• _TRY IT_: Return all of the records exactly.

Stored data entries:
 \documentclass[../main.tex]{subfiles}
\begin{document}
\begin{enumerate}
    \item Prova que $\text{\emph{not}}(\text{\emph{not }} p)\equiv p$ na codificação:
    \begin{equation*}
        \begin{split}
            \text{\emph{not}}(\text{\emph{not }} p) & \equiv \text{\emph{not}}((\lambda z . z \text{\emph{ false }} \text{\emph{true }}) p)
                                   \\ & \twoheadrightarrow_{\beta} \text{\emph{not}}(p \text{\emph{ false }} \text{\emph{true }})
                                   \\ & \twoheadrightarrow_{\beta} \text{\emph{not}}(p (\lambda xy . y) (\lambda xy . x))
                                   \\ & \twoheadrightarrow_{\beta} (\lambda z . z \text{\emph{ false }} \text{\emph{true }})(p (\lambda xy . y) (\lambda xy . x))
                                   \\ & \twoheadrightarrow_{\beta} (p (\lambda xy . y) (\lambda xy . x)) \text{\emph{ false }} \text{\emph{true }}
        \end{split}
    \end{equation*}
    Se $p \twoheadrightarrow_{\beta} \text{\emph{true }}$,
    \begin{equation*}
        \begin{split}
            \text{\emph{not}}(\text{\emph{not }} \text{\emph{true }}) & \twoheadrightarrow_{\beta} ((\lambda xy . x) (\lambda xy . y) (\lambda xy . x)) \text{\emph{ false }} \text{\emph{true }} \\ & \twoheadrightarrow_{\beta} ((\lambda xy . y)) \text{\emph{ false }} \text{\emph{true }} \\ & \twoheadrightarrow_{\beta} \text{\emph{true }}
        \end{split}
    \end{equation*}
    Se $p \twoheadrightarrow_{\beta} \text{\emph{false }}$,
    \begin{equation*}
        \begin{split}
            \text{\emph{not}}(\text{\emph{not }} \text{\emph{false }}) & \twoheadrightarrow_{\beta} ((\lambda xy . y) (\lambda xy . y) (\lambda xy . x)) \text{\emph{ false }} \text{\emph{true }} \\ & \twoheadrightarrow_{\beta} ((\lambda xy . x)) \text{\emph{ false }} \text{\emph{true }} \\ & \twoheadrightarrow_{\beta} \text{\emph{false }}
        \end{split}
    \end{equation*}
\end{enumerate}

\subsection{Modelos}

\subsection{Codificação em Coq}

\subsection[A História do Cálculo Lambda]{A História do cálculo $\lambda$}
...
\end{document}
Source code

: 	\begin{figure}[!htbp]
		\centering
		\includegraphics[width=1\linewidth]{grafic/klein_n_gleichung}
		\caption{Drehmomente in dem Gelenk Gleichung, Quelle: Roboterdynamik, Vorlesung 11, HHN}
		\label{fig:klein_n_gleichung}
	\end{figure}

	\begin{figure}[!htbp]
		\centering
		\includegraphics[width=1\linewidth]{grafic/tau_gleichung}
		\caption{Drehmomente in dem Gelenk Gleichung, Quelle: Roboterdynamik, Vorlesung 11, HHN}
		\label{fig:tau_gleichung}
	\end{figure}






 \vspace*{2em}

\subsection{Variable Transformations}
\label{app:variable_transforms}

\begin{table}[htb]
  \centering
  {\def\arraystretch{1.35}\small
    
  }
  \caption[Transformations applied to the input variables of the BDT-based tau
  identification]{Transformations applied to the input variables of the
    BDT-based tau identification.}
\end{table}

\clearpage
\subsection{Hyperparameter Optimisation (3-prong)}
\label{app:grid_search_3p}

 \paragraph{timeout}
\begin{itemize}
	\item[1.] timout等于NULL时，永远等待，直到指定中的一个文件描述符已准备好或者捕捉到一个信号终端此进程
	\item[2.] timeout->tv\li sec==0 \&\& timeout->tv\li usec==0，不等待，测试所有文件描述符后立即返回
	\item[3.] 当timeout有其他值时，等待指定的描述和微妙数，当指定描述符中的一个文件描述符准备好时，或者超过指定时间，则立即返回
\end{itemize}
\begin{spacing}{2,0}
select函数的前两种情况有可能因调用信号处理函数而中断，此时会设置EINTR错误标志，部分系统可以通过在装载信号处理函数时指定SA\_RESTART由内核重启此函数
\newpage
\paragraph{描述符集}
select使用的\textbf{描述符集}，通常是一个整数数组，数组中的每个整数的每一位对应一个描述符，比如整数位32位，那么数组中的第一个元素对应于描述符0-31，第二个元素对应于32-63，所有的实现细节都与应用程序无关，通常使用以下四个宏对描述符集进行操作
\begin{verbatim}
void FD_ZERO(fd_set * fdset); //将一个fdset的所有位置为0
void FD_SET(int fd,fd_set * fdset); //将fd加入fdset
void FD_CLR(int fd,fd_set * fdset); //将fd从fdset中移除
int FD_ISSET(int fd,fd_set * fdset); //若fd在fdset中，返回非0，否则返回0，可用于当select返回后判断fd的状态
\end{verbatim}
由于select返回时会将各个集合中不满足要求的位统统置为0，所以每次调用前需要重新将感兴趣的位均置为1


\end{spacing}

• _ANSWER TO THE PROBLEM_:
 \documentclass[../main.tex]{subfiles}
\begin{document}
\begin{enumerate}
    \item Prova que $\text{\emph{not}}(\text{\emph{not }} p)\equiv p$ na codificação:
    \begin{equation*}
        \begin{split}
            \text{\emph{not}}(\text{\emph{not }} p) & \equiv \text{\emph{not}}((\lambda z . z \text{\emph{ false }} \text{\emph{true }}) p)
                                   \\ & \twoheadrightarrow_{\beta} \text{\emph{not}}(p \text{\emph{ false }} \text{\emph{true }})
                                   \\ & \twoheadrightarrow_{\beta} \text{\emph{not}}(p (\lambda xy . y) (\lambda xy . x))
                                   \\ & \twoheadrightarrow_{\beta} (\lambda z . z \text{\emph{ false }} \text{\emph{true }})(p (\lambda xy . y) (\lambda xy . x))
                                   \\ & \twoheadrightarrow_{\beta} (p (\lambda xy . y) (\lambda xy . x)) \text{\emph{ false }} \text{\emph{true }}
        \end{split}
    \end{equation*}
    Se $p \twoheadrightarrow_{\beta} \text{\emph{true }}$,
    \begin{equation*}
        \begin{split}
            \text{\emph{not}}(\text{\emph{not }} \text{\emph{true }}) & \twoheadrightarrow_{\beta} ((\lambda xy . x) (\lambda xy . y) (\lambda xy . x)) \text{\emph{ false }} \text{\emph{true }} \\ & \twoheadrightarrow_{\beta} ((\lambda xy . y)) \text{\emph{ false }} \text{\emph{true }} \\ & \twoheadrightarrow_{\beta} \text{\emph{true }}
        \end{split}
    \end{equation*}
    Se $p \twoheadrightarrow_{\beta} \text{\emph{false }}$,
    \begin{equation*}
        \begin{split}
            \text{\emph{not}}(\text{\emph{not }} \text{\emph{false }}) & \twoheadrightarrow_{\beta} ((\lambda xy . y) (\lambda xy . y) (\lambda xy . x)) \text{\emph{ false }} \text{\emph{true }} \\ & \twoheadrightarrow_{\beta} ((\lambda xy . x)) \text{\emph{ false }} \text{\emph{true }} \\ & \twoheadrightarrow_{\beta} \text{\emph{false }}
        \end{split}
    \end{equation*}
\end{enumerate}

\subsection{Modelos}

\subsection{Codificação em Coq}

\subsection[A História do Cálculo Lambda]{A História do cálculo $\lambda$}
...
\end{document}
Source code

: 	\begin{figure}[!htbp]
		\centering
		\includegraphics[width=1\linewidth]{grafic/klein_n_gleichung}
		\caption{Drehmomente in dem Gelenk Gleichung, Quelle: Roboterdynamik, Vorlesung 11, HHN}
		\label{fig:klein_n_gleichung}
	\end{figure}

	\begin{figure}[!htbp]
		\centering
		\includegraphics[width=1\linewidth]{grafic/tau_gleichung}
		\caption{Drehmomente in dem Gelenk Gleichung, Quelle: Roboterdynamik, Vorlesung 11, HHN}
		\label{fig:tau_gleichung}
	\end{figure}






 \vspace*{2em}

\subsection{Variable Transformations}
\label{app:variable_transforms}

\begin{table}[htb]
  \centering
  {\def\arraystretch{1.35}\small
    
  }
  \caption[Transformations applied to the input variables of the BDT-based tau
  identification]{Transformations applied to the input variables of the
    BDT-based tau identification.}
\end{table}

\clearpage
\subsection{Hyperparameter Optimisation (3-prong)}
\label{app:grid_search_3p}

 \paragraph{timeout}
\begin{itemize}
	\item[1.] timout等于NULL时，永远等待，直到指定中的一个文件描述符已准备好或者捕捉到一个信号终端此进程
	\item[2.] timeout->tv\li sec==0 \&\& timeout->tv\li usec==0，不等待，测试所有文件描述符后立即返回
	\item[3.] 当timeout有其他值时，等待指定的描述和微妙数，当指定描述符中的一个文件描述符准备好时，或者超过指定时间，则立即返回
\end{itemize}
\begin{spacing}{2,0}
select函数的前两种情况有可能因调用信号处理函数而中断，此时会设置EINTR错误标志，部分系统可以通过在装载信号处理函数时指定SA\_RESTART由内核重启此函数
\newpage
\paragraph{描述符集}
select使用的\textbf{描述符集}，通常是一个整数数组，数组中的每个整数的每一位对应一个描述符，比如整数位32位，那么数组中的第一个元素对应于描述符0-31，第二个元素对应于32-63，所有的实现细节都与应用程序无关，通常使用以下四个宏对描述符集进行操作
\begin{verbatim}
void FD_ZERO(fd_set * fdset); //将一个fdset的所有位置为0
void FD_SET(int fd,fd_set * fdset); //将fd加入fdset
void FD_CLR(int fd,fd_set * fdset); //将fd从fdset中移除
int FD_ISSET(int fd,fd_set * fdset); //若fd在fdset中，返回非0，否则返回0，可用于当select返回后判断fd的状态
\end{verbatim}
由于select返回时会将各个集合中不满足要求的位统统置为0，所以每次调用前需要重新将感兴趣的位均置为1


\end{spacing}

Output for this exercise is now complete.